Adriana was speechless as the warrior in gleaming chain-mail and a cloak of iridescent feathers pulled her on to the saddle of the winged steed he rode and looked up into the air from where he had caught her. "How long did you fall my lady?" he asked in a voice like music as his eyes glowed with soft blue and pink sparks. Adriana regained some composure and looked upwards, "It seemed like hours, I walked between two columns in a cave and the world disappeared!" The knight looked upwards, "Then we have a long trip. Where is your portal key?" Adriana looked at him, "My what?" The knight saw her hand clenched and said calmly, "What's in your hand?" Adriana opened her hand to reveal the dried flower she had found in the cave, "I forgot I had this. I picked it up off the floor of the cave I was hiding in from the barbarians." The knight took the flower and put it in a pouch to keep it safe. "You walked through a portal, a magical doorway to another world, that flower was the key to the door, and now you are in the Plane of Air, a world of sky with no land beneath. We shall find that door, and take you home." The knight spurred his steed and it began flying upwards.
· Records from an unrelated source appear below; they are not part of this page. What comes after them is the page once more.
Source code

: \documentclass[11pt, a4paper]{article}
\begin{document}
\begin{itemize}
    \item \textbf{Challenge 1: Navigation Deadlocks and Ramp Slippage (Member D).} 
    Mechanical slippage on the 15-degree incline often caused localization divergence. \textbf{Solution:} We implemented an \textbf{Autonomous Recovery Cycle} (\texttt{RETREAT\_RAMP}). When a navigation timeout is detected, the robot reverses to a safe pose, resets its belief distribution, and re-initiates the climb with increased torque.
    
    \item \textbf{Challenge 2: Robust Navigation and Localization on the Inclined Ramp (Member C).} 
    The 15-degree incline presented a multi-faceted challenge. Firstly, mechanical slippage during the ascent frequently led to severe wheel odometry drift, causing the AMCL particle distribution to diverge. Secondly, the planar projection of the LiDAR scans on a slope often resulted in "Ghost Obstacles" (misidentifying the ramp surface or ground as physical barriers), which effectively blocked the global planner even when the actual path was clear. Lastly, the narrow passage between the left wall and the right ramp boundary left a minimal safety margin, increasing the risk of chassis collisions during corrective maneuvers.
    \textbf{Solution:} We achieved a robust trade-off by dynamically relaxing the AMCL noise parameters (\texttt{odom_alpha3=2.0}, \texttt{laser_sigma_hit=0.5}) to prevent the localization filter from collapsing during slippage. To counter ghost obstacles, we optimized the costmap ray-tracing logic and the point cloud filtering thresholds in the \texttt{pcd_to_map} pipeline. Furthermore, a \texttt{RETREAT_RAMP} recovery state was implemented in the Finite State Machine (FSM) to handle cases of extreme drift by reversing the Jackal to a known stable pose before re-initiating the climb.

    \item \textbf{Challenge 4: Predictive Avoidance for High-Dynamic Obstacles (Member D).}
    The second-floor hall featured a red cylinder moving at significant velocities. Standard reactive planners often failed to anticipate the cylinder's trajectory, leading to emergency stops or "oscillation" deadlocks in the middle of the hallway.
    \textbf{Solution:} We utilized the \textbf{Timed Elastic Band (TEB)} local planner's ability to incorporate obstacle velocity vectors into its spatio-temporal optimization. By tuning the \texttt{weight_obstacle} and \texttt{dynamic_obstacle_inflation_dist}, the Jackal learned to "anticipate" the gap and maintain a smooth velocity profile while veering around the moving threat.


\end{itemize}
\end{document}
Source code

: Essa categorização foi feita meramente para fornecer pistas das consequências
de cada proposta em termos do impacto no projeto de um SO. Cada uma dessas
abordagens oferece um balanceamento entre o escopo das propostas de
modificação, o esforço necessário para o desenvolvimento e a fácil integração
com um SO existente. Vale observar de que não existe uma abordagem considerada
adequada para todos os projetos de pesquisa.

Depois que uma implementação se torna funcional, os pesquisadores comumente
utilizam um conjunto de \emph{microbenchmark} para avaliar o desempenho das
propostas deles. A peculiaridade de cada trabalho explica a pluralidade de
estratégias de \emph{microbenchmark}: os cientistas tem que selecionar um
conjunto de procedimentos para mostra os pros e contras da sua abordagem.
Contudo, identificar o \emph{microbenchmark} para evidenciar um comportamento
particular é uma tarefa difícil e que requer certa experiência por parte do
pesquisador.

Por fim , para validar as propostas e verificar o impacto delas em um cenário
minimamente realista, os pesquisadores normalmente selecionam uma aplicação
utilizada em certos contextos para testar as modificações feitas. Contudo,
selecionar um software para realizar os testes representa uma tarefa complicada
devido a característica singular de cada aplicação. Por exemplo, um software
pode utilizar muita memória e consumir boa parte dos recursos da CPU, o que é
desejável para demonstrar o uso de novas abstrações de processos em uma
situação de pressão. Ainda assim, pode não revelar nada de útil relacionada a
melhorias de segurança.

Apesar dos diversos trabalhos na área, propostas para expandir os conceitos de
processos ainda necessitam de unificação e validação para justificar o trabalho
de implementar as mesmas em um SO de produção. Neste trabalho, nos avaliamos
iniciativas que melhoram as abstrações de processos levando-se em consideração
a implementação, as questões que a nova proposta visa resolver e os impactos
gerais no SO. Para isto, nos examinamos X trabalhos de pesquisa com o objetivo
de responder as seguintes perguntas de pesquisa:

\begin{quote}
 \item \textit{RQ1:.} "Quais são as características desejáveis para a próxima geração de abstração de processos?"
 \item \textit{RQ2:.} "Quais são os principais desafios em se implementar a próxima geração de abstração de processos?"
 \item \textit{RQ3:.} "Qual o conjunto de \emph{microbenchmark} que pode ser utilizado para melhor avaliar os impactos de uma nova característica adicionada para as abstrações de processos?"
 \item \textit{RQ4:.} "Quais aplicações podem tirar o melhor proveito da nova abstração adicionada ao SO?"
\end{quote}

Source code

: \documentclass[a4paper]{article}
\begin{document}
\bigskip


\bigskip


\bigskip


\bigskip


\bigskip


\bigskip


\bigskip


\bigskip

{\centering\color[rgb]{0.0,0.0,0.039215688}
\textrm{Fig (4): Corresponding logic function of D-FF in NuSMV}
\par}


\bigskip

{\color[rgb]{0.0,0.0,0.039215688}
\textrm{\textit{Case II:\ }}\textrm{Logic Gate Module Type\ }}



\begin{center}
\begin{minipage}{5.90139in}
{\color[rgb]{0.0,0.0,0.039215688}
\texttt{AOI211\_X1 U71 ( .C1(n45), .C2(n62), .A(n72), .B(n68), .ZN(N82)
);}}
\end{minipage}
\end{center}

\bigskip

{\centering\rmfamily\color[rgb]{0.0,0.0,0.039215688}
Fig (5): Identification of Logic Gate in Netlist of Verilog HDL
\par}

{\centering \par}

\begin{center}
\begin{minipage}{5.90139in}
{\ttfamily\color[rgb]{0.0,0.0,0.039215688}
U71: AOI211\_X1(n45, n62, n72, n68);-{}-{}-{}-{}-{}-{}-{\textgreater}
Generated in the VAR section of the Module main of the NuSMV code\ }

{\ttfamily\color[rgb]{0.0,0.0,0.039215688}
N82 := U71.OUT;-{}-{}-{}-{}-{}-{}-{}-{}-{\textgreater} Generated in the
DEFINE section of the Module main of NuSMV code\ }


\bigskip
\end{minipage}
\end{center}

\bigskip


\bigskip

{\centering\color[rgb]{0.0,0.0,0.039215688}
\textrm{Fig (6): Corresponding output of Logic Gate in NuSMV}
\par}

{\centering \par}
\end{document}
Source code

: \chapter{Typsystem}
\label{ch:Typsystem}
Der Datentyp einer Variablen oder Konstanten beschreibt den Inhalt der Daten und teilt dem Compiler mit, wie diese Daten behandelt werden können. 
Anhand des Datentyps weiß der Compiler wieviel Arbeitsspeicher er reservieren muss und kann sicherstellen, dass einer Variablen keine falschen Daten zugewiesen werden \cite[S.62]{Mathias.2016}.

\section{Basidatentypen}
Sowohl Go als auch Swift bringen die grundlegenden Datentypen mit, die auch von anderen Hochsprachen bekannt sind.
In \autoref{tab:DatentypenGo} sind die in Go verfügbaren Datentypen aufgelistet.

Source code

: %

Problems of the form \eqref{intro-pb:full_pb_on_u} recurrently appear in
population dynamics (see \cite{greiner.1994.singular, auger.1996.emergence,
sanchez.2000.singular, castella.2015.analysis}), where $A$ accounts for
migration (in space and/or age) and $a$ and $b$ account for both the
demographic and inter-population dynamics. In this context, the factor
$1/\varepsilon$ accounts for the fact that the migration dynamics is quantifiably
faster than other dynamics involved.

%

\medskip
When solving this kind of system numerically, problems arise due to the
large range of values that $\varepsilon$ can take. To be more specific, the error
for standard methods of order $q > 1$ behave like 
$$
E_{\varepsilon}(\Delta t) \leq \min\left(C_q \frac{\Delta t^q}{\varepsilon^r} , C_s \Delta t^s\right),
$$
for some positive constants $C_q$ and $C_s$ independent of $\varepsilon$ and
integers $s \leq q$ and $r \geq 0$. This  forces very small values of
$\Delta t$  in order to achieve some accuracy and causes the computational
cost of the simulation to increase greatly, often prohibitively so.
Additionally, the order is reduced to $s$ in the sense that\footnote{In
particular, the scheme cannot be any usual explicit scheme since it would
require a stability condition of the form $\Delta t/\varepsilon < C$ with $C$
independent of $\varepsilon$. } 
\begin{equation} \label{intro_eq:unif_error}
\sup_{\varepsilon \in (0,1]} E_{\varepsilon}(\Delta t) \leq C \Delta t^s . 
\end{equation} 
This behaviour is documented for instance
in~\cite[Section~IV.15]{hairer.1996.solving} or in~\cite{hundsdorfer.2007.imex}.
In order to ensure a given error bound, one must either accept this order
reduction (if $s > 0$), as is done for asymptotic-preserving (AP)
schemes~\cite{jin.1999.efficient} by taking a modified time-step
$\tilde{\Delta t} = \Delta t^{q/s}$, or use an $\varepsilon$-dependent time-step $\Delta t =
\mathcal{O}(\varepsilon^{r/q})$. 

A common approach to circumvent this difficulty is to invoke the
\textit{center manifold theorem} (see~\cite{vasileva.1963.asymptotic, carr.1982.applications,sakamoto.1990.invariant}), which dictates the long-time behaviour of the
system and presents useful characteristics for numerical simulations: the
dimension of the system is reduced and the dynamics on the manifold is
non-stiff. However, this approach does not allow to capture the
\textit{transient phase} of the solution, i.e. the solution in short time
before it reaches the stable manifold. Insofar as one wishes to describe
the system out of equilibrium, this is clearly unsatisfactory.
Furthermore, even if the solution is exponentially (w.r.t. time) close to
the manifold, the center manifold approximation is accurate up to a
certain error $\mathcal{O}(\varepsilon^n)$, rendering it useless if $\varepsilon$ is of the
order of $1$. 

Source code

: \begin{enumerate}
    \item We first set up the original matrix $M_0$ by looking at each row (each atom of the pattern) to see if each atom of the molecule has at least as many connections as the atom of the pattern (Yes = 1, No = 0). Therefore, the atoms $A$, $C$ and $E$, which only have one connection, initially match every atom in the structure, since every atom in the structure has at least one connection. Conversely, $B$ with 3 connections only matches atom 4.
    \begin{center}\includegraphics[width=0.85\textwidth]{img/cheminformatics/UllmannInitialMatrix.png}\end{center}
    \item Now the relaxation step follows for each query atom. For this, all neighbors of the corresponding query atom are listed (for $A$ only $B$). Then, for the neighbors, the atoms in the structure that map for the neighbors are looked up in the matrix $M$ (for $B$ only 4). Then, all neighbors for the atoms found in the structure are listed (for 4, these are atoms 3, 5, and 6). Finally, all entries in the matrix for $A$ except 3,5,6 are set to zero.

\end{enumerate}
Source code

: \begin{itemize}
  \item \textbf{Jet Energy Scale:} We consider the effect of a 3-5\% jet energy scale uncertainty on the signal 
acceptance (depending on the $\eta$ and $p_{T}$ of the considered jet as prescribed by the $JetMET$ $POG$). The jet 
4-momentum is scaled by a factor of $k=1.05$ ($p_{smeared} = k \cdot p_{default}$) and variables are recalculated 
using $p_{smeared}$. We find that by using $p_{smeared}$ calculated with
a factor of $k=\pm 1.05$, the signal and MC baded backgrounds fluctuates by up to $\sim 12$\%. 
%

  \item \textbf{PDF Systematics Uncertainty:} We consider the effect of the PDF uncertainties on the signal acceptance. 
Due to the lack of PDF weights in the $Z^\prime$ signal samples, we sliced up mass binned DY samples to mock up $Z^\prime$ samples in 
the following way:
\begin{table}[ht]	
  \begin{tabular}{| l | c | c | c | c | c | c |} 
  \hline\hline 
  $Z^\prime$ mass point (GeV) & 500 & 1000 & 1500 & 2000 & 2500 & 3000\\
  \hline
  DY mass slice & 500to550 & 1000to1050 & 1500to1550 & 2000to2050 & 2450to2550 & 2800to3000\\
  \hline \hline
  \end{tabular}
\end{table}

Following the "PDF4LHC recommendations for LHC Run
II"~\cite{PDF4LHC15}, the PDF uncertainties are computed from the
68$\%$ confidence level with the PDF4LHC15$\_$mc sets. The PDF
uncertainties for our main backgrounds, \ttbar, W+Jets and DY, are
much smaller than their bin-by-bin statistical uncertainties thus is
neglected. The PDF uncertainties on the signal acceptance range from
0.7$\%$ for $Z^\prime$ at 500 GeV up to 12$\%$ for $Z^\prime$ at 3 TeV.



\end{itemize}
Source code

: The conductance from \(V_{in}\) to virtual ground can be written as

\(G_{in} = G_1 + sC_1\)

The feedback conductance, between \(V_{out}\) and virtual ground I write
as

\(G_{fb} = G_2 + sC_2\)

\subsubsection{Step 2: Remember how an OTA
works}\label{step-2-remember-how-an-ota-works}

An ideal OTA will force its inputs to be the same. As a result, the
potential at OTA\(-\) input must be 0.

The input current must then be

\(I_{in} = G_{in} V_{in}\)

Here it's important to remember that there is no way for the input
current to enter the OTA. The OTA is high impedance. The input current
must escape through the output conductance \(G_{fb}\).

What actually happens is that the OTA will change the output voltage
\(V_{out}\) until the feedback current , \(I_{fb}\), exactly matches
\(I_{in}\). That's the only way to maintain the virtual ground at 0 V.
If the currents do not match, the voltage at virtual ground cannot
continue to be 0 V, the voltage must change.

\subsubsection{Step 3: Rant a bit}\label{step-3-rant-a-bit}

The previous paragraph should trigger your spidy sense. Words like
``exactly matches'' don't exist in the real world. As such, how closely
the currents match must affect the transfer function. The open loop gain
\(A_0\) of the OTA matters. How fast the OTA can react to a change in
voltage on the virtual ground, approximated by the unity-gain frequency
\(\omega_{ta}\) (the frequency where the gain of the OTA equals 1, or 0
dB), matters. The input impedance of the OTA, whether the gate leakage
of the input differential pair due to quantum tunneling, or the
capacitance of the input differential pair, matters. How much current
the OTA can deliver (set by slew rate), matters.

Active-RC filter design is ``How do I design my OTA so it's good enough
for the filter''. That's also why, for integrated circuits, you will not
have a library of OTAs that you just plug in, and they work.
Adriana held on to her saviour, still not certain whether this was real or a dream.

After riding swiftly upwards for what seemed like an hour or two, the knight pulled the flower out of the pouch on his belt and slowed his steed down before continuing. After another hour of riding while smelling the faint perfume of the flower in his hand the knight saw a shimmering door in mid-air open in a gap through a patch of clouds shaped like a short tunnel. He spurred his steed through the magical doorway, and the cave seemed to materialize around them out of nowhere. Adriana's campfire was nothing but softly glowing embers and her restless pony whinnied when it saw the knight's winged steed fly into the cave.